YOUR GOAL: Could you copy every line in the listing below that has the word "send"?

========================================

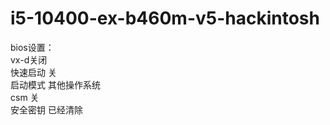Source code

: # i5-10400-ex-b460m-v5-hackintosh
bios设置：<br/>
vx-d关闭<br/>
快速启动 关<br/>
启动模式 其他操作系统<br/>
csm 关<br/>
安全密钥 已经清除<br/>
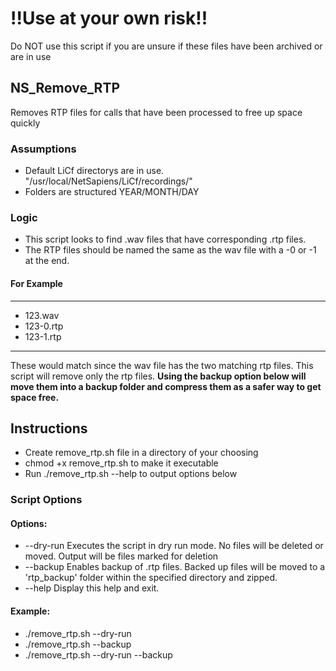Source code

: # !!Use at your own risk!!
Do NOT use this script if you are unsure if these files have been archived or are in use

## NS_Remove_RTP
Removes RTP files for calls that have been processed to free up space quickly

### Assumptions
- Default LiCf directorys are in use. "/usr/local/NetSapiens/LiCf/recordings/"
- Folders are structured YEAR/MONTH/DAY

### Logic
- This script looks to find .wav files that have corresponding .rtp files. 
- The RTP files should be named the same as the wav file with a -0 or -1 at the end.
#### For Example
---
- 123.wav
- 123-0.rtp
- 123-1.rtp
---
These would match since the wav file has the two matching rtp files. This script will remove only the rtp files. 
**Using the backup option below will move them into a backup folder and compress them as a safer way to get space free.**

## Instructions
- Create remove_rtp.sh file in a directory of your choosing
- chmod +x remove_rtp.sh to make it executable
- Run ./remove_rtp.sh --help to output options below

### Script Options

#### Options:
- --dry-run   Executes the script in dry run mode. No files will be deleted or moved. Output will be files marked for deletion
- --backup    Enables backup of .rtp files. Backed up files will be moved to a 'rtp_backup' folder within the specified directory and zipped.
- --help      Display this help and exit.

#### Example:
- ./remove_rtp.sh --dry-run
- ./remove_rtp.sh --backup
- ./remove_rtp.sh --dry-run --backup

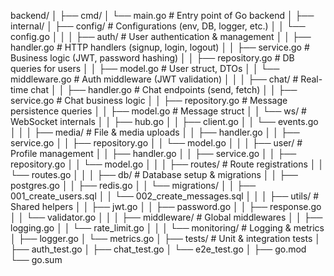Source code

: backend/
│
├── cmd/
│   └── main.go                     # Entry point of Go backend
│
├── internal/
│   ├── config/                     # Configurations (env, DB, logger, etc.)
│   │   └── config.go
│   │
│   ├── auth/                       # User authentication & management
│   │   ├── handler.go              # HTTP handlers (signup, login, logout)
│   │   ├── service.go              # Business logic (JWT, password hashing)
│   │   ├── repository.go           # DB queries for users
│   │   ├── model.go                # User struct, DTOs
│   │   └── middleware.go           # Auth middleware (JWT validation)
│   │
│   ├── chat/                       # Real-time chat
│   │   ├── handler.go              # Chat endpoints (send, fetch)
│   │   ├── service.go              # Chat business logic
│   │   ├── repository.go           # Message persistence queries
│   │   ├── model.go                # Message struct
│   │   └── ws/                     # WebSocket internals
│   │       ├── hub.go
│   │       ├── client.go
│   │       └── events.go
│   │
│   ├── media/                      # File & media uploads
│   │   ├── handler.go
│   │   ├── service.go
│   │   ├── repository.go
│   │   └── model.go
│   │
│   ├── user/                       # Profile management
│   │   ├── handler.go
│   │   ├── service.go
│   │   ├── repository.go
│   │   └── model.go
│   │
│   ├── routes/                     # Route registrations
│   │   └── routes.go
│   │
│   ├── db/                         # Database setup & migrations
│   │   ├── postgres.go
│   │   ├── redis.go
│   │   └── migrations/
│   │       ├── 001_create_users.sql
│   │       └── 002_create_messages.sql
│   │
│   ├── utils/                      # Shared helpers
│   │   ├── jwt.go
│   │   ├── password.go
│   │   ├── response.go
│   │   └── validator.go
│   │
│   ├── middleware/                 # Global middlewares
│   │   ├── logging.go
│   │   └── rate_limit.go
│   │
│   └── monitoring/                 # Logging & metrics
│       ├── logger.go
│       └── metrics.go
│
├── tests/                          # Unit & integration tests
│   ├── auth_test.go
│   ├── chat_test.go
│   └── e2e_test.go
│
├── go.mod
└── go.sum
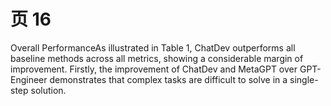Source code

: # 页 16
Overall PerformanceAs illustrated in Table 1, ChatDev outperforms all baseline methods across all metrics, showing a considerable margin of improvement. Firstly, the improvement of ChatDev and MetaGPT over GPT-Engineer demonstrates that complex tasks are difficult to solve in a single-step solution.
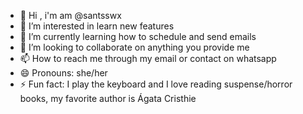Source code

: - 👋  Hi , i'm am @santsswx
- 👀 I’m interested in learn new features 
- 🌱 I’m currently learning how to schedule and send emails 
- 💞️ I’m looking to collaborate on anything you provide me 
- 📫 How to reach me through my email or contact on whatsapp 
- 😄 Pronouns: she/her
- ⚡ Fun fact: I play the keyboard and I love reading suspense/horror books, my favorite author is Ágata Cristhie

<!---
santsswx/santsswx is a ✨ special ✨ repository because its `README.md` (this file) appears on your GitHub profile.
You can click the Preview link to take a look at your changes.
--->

========================================

REPLY TO THE TASK:
│   │   ├── handler.go              # Chat endpoints (send, fetch)
- 🌱 I’m currently learning how to schedule and send emails 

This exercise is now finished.